Work instruction.
Go to the line in the data below that contains "Recommended IDE: Rider". Write it out exactly, along with every later line through the last, and nothing else.

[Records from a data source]
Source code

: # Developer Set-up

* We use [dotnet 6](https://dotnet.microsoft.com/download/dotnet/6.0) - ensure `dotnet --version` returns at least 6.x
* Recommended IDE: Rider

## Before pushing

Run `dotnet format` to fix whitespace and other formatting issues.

Exercise answer.
* Recommended IDE: Rider

## Before pushing

Run `dotnet format` to fix whitespace and other formatting issues.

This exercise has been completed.